Theatre review: The Tommy Cooper Show

The Tommy Cooper Show is the third such production seen hereabouts in recent years and attempts to blend a fairly faithful tribute to his stage act into some of the well-documented biographical details of his off-stage life. The gags and misfiring magic tricks are always worth dusting off and Daniel Taylor makes a passable impression in delivering both, even if he does choose to make his first stage appearance without that trademark fez. An unforgiveable omission!

David Upton, British Theatre Guide, 7th September 2015

"So, uh, we've got a young cullah'd fellah coming on next. I don't think it's fair to laugh at the afflicted, but... you know the reason their palms are all pink? It's the way they stack 'em before spraying..." For most of us it took about 10 seconds of watching Danny and the Human Zoo, though I'll accept 20 if you're from outwith the M25, or a full 40 minutes if you happen to live in Sunningdale or Midwich, to suss that this was not an utterly valid depiction of Britain today.

And we'd have been right. Early 70s. Early 70s Dudley, in fact, and Mark Benton playing, albeit terrifically, a sweatily odious nimrod (as they said in the 70s). Here he was playing to the woeful gallery (near-empty, chain-smoking, and the beer were as flat as the stomachs weren't) and introducing a 15-year-old Danny Fearon to the stage. Danny was, as some may know, a lightly fictionalised Lenny Henry.

Mr Henry, Sir Lenworth Henry as now is, has been a stout heart in the business they call show for as long now as the stalwarts - Tommy Cooper, Michael Crawford - he first set out (aged 14) to impersonate. As with those troupers, his act has not always satisfied all humours. In fact, there are some (me) who say he might have sideswiped the comedy altogether and gone straight to straight acting, apparently his natural metier, according to the many garlands for his Othello; and earlier this telly year, as Godfrey in The Syndicate, he waltzed off with the show.

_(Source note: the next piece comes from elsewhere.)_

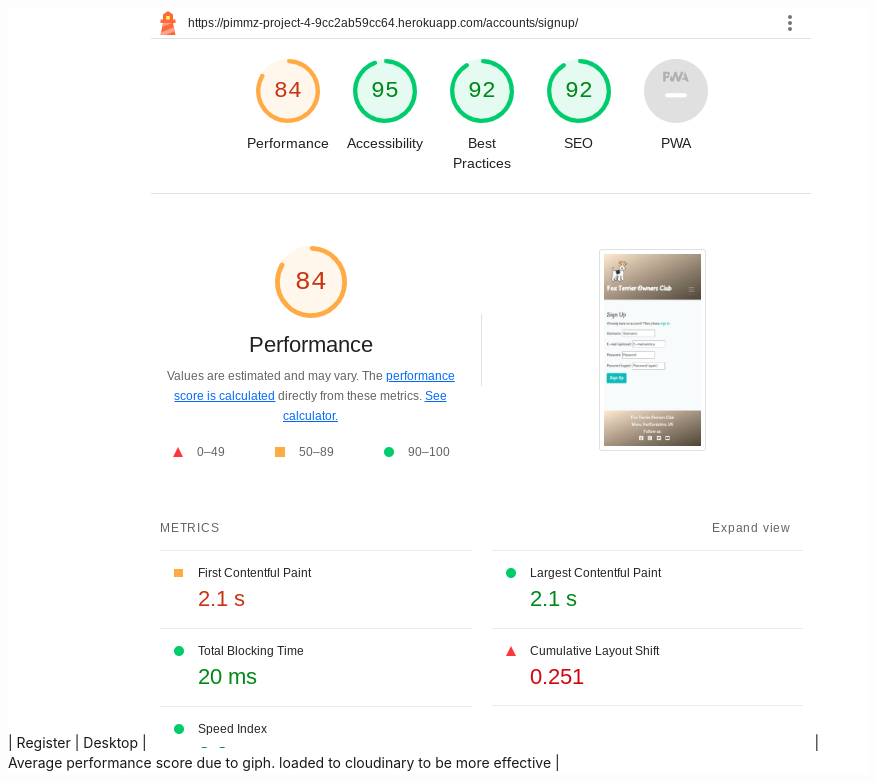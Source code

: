 | Register | Desktop | ![screenshot](documentation/testing_images/lighthouse/regestermoblight.png) | Average performance score due to giph. loaded to cloudinary to be more effective |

But that wasn't going to be an option, was it, for the lad from Dudley. Rada would have been as closed to him as would running through the Garrick naked. His only way ahead, other than dying a daily death in the British Leyland shop, was to refine and sculpt a natural gift for mimicry, and (at least as portrayed here by Kascion Franklin, avowedly another big star in the finding), a graceful mix of ebullient anger. And then get on dirty stages in trodden towns - as one teen pal says, "I'm white, and even I'm scared for yow" - and then get gothically shafted by sleazy managers and agents, and sleazy white girlfriends, all in it for the goldbricking. And then, as happened back then, sell out: Danny's/Lenny's minstrel show segments made for incredibly queasy viewing, not least for their portrayal of the all-white audiences ponying along to blacked-up ruffed-up chintzery. In my, in your, lifetime.

Written by Lenny Henry himself, this was a beautiful and a valuable programme, which is to make it sound less fun than the huge fun it was. (And not least because of the soundtracking: ironies wholly lost on Dudley, they were still dancing then to James Brown, Stevie W, Curtis Mayfield, Shirley & Co.) Many scenes, particularly those between young Danny and his father - "What do you know about happiness? You never laugh..." - resonated with bittersweet pith. It may have been hard for the real Henry, here portraying Danny's (ie his own) father, to bear, given the story's arc of a mother's infidelity and a compromised marriage, but bear it he did, acting with style and two grumpy smiles throughout. I will never again underestimate Mr Henry. I retain the right to find him a glowing actor and a less than funny comedian. But nor, after this programme, will I gaze with my old demeanour upon those who excuse 70s racism as "accidental". We were all culpable.